Dressing for an ‘Affair”
Kate Harrington checks her purse, the bed, a suitcase, under a magazine, the top of a coffee table. Finally, she surveys a corner desk in her room at the Four Seasons Hotel in Beverly Hills. Out of luck, she phones downstairs. Could someone kindly buy her a pack of cigarettes?
Within minutes, her request is delivered. Such is the way of the world these days. Need something? Send someone to shop for it.
In fact, not too long ago Harrington--a former model turned magazine fashion stylist turned costume designer--needed closets full of high-fashion clothes for the remake of “The Thomas Crown Affair,” directed by John McTiernan and starring Pierce Brosnan and Rene Russo.
“I went shopping,” says Harrington, 38, who makes her debut as a costume designer when the film opens next Friday. With only two months “to pull the clothes together,” that left no room to create anything from scratch: not a sketch, a pattern, a garment.
Harrington settled on a wardrobe for Russo selected from the 1997 Celine collection by Michael Kors (one of Russo’s suggestions) and a few Halston creations.

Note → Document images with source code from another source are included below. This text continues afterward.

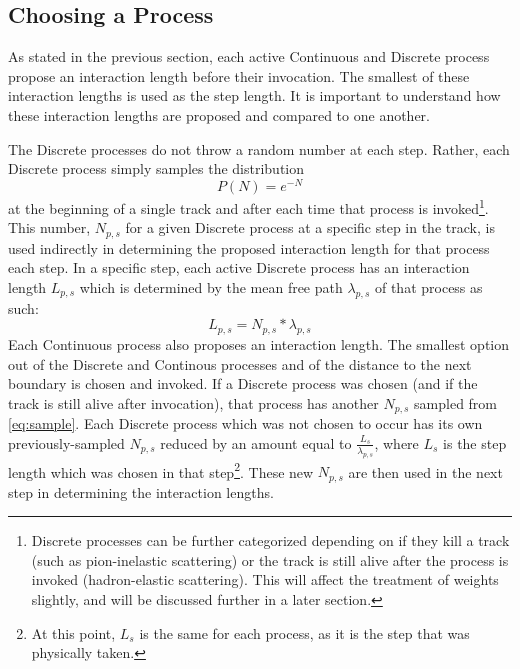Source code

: \documentclass[12pt]{article}
\begin{document}
\subsection{Choosing a Process}
As stated in the previous section, each active Continuous and Discrete process propose an interaction length before their invocation. The smallest of these interaction lengths is used as the step length. %
It is important to understand how these interaction lengths are proposed and compared to one another.

The Discrete processes do not throw a random number at each step. Rather, each Discrete process simply samples the distribution 
\begin{equation}\label{eq:sample}
P(N) = e^{-N}
\end{equation}
at the beginning of a single track and after each time that process is invoked\footnote{Discrete processes can be further categorized depending on if they kill a track (such as pion-inelastic scattering) or the track is still alive after the process is invoked (hadron-elastic scattering). This will affect the treatment of weights slightly, and will be discussed further in a later section.\label{fn_Discrete}}. This number, $N_{p,s}$ for a given Discrete process at a specific step in the track, is used indirectly in determining the proposed interaction length for that process each step. In a specific step, each active Discrete process has an interaction length $L_{p,s}$ which is determined by the mean free path $\lambda_{p,s}$ of that process as such: 
\begin{equation}
L_{p,s} = N_{p,s} * \lambda_{p,s}
\end{equation}
Each Continuous process also proposes an interaction length. The smallest option out of the Discrete and Continous processes and of the distance to the next boundary is chosen and invoked. If a Discrete process was chosen (and if the track is still alive after invocation), that process has another $N_{p,s}$ sampled from \ref{eq:sample}. Each Discrete process which was not chosen to occur has its own previously-sampled $N_{p,s}$ reduced by an amount equal to $\frac{L_s}{\lambda_{p,s}}$, where $L_s$ is the step length which was chosen in that step\footnote{At this point, $L_s$ is the same for each process, as it is the step that was physically taken.}. These new $N_{p,s}$ are then used in the next step in determining the interaction lengths.
\end{document}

For Brosnan’s many suits befitting the self-made billionaire Thomas Crown, Harrington passed on Prada and Gucci and went with the hand-tailored detailing of Gianni Campagna, a shy, rotund Italian with a business in Milan and an eye toward opening a showroom in Los Angeles.

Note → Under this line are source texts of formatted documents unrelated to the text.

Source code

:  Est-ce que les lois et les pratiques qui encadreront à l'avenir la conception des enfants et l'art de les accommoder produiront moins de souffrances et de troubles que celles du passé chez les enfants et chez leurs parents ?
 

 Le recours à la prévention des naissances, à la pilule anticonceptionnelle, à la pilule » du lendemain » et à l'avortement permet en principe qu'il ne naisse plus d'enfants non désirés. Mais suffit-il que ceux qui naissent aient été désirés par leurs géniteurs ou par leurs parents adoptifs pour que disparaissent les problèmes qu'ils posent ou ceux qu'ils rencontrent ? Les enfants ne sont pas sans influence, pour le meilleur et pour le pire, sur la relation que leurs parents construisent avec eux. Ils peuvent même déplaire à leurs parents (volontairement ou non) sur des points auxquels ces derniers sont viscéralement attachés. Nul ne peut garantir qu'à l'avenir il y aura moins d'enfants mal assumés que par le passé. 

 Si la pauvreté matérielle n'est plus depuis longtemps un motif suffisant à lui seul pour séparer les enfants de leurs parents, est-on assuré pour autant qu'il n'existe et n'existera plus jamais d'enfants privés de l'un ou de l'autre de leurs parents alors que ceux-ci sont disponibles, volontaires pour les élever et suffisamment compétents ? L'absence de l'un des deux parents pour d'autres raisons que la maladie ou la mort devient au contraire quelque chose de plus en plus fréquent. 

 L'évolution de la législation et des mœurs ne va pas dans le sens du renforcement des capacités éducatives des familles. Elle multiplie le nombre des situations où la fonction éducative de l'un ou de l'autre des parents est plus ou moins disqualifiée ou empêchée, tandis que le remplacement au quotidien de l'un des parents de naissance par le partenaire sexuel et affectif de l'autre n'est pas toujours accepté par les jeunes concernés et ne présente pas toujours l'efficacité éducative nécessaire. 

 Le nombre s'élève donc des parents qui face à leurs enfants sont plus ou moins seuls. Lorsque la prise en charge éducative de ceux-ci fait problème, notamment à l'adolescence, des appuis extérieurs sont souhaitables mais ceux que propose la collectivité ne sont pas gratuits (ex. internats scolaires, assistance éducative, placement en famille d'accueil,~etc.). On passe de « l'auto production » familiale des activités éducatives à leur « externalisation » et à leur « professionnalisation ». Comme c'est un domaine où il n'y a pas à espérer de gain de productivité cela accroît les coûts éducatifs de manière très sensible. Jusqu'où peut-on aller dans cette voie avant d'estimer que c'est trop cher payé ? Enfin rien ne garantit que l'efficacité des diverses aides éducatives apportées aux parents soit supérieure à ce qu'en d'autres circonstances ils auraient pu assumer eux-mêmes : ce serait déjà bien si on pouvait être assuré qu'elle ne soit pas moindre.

Harrington, a Long Island native--and former Los Angeles resident--has always been surrounded by great style makers, models, actors, writers and the world’s most famous shooters: Herb Ritts, Bruce Weber, Matthew Rolston, Greg Gorman. Indeed, her life is an open book, she says, adding that her boyfriend is McTiernan, who is in the process of getting a divorce.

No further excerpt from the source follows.